Because a point light is, as you say, infinitely small there’s exactly zero chance one will randomly hit it. Thus it needs to be handled specially, with rays being explicitly connected to it. Thus in a sense it’s impossible to miss (well, not quite).

With a finite-sized light, the surface of the light is sampled at random. If it’s a sphere there’s it will try sampling the “far side” of the sphere and not just the near side, which reduces efficiency.

MLT can compensate to some degree, but unless you have geometry all around, it’s best not to use spherical light sources.

But if the lamp is real tiny, then more likely than not, the samples that hit random locations are still not going to be that far apart from each other, there’s still not going to be that much random area that a sample could possibly land in.

I can understand with real big lights, but I was just taken aback by the highly jarring differences in noise-level due to a lamp size difference that wouldn’t create that much of a difference in terms of what the camera would see if the lamp was in the field of view.

And why is it that you’re suggesting that Luxrender doesn’t sample the side of the lamp facing the incoming direction of the ray, it almost seems backwards.

Nice progress. Bit excessive dispersion, so hard to judge the color quality in the caustics.

For reference here’s 8h30m worth on my i7 870 (4 threads only), with a bit more sane dispersion values (0.0135 Cauchy B), rendered using LuxRender 1.3.1 with default settings (MLT, bidir 32/32):


The time statistics at the bottom is skewed by the fact that I managed it from my desktop pc, which I then promptly put into sleep mode. As you can see from the samples per pixel stat, the bulk of the rendering was done by my rendering slave.

This is definitely a scene which MLT does well on. I’ll see if I can do a Sobol comparison, for fun :slight_smile:


Here’s a Sobol version, again rendered on my slave (4 threads) but for slightly longer, a tad over ten hours.

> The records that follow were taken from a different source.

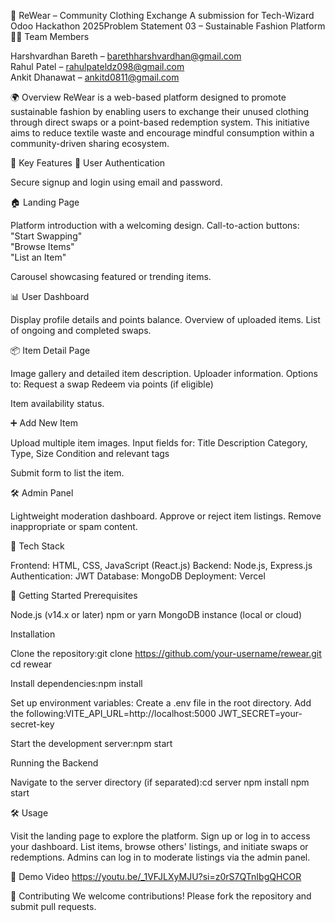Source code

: 👚 ReWear – Community Clothing Exchange
A submission for Tech-Wizard Odoo Hackathon 2025Problem Statement 03 – Sustainable Fashion Platform
👨‍💻 Team Members

Harshvardhan Bareth – barethharshvardhan@gmail.com  
Rahul Patel – rahulpateldz098@gmail.com  
Ankit Dhanawat – ankitd0811@gmail.com


🌍 Overview
ReWear is a web-based platform designed to promote sustainable fashion by enabling users to exchange their unused clothing through direct swaps or a point-based redemption system. This initiative aims to reduce textile waste and encourage mindful consumption within a community-driven sharing ecosystem.

🚀 Key Features
🧾 User Authentication

Secure signup and login using email and password.

🏠 Landing Page

Platform introduction with a welcoming design.
Call-to-action buttons:  
"Start Swapping"  
"Browse Items"  
"List an Item"


Carousel showcasing featured or trending items.

📊 User Dashboard

Display profile details and points balance.
Overview of uploaded items.
List of ongoing and completed swaps.

📦 Item Detail Page

Image gallery and detailed item description.
Uploader information.
Options to:
Request a swap
Redeem via points (if eligible)


Item availability status.

➕ Add New Item

Upload multiple item images.
Input fields for:
Title
Description
Category, Type, Size
Condition and relevant tags


Submit form to list the item.

🛠️ Admin Panel

Lightweight moderation dashboard.
Approve or reject item listings.
Remove inappropriate or spam content.


🧰 Tech Stack

Frontend: HTML, CSS, JavaScript (React.js)
Backend: Node.js, Express.js
Authentication: JWT
Database: MongoDB
Deployment: Vercel


🚀 Getting Started
Prerequisites

Node.js (v14.x or later)
npm or yarn
MongoDB instance (local or cloud)

Installation

Clone the repository:git clone https://github.com/your-username/rewear.git
cd rewear


Install dependencies:npm install


Set up environment variables:
Create a .env file in the root directory.
Add the following:VITE_API_URL=http://localhost:5000
JWT_SECRET=your-secret-key




Start the development server:npm start



Running the Backend

Navigate to the server directory (if separated):cd server
npm install
npm start




🛠️ Usage

Visit the landing page to explore the platform.
Sign up or log in to access your dashboard.
List items, browse others' listings, and initiate swaps or redemptions.
Admins can log in to moderate listings via the admin panel.


🎥 Demo Video
https://youtu.be/_1VFJLXyMJU?si=z0rS7QTnIbgQHCOR

🤝 Contributing
We welcome contributions! Please fork the repository and submit pull requests.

Looks like we have some issues with the Sobol sampler, not sure if that’s expected (I haven’t looked into the qualities of the Sobol sampler) or a bug. I’ll show it to Dade anyway :slight_smile:

Note I should have said “also”. That is, LuxRender samples the whole light surface, not just the part facing the position being lit. It does so because it does not know before sampling which parts of the light surface face the position being lit.

Thus using a light surface which has significant area NOT facing the direction you want to light up will reduce efficiency, as all the light samples falling on the dark side will be wasted, essentially.